Usually, when you want to move a robot in a Gazebo world, you have to attach motors to its joints, set up a controller for each motor, and then tune the controllers. This package is meant for all who want to move a robot in Gazebo without worrying about the controllers, by simply mimicing the transformations in the ROS transformation tree. This might be interesting when you already know the poses of the individual robot joints and you want to simulate camera images or laser scans.
First, make sure Gazebo and ROS are installed, as well as the ROS packages that let both of them communicate. Instructions on how to install them can be found here.
Second, build this package, as described in the ROS tutorials.
Finally, launch the example script that ships with this package:
roslaunch gazebo_tf_injector example.launch
The result looks like the animation at the top of this page.
Lastly, adapt the example script to your needs.
Here is how the example script that ships with this package works.
- It uploads the robot URDF that also ships with this package to the ROS parameter server.
- It starts the joint_state_publisher, which reads the robot description from the parameter server and exposes the joint states to the user via a GUI.

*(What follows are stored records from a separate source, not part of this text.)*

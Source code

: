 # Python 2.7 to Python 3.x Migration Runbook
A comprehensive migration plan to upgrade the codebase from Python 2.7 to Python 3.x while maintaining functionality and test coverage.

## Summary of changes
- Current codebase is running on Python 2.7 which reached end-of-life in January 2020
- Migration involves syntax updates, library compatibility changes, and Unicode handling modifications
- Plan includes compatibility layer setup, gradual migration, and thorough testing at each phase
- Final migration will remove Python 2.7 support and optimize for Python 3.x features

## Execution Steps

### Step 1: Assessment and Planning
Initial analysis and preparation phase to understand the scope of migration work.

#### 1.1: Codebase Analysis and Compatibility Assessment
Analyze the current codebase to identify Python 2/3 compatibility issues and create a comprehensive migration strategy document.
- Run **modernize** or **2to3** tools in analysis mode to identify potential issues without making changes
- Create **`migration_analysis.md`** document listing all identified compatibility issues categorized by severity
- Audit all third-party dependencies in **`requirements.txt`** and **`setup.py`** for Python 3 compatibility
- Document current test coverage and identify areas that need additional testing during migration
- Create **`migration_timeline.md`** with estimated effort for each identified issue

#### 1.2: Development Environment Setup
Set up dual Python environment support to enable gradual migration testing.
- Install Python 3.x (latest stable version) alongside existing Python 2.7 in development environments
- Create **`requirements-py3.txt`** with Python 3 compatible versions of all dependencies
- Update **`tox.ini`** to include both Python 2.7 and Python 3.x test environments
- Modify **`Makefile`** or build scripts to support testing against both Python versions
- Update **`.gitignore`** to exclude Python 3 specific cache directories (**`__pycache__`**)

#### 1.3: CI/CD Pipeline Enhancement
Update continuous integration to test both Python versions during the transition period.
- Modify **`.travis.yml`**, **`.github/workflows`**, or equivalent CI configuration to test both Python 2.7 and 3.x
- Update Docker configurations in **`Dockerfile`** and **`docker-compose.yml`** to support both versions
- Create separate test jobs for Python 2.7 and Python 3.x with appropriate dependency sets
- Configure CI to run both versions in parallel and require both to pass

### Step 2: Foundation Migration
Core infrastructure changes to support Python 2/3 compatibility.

- It launches the robot_state_publisher. This ROS node also reads the robot description from the parameter server. In addition, it listens to the joint states published by the joint_state_publisher and computes the resulting robot link poses. It then publishes these poses to the TF tree.
- Rviz starts up and visualizes the robot based on the robot description on the ROS parameter server and the transformations published by the robot_state_publisher.
- Gazebo is started.
- At last, the launch script executes the script
upload_model
, which is part of the gazebo_tf_injector package. This script executes several steps.- It takes the XACRO or URDF description of the robot and converts it to an SDF file. SDF is the format used by Gazebo to describe all kinds of objects.
- In the SDF file, the robot is described as a
model
. In Gazebo, models are subject to physics. This is not what we want, because the link poses shall reflect the transformations in the TF tree, and they shall not be altered by gravity or collisions. For this reason, the script transforms the first SDF file into another one, where the robot is anactor
without joints. - It adds a reference to the library
libgazebo_tf_injector.so
to the SDF file. This library is part of the gazebo_tf_injector package. The reference in the SDF file tells Gazebo to load the plugin library together with the actor. - It uploads the second SDF file to Gazebo. Once Gazebo has loaded the plugin, the plugin updates the robot link poses in each simulation step so that they always in sync with the corresponding poses in the ROS TF tree.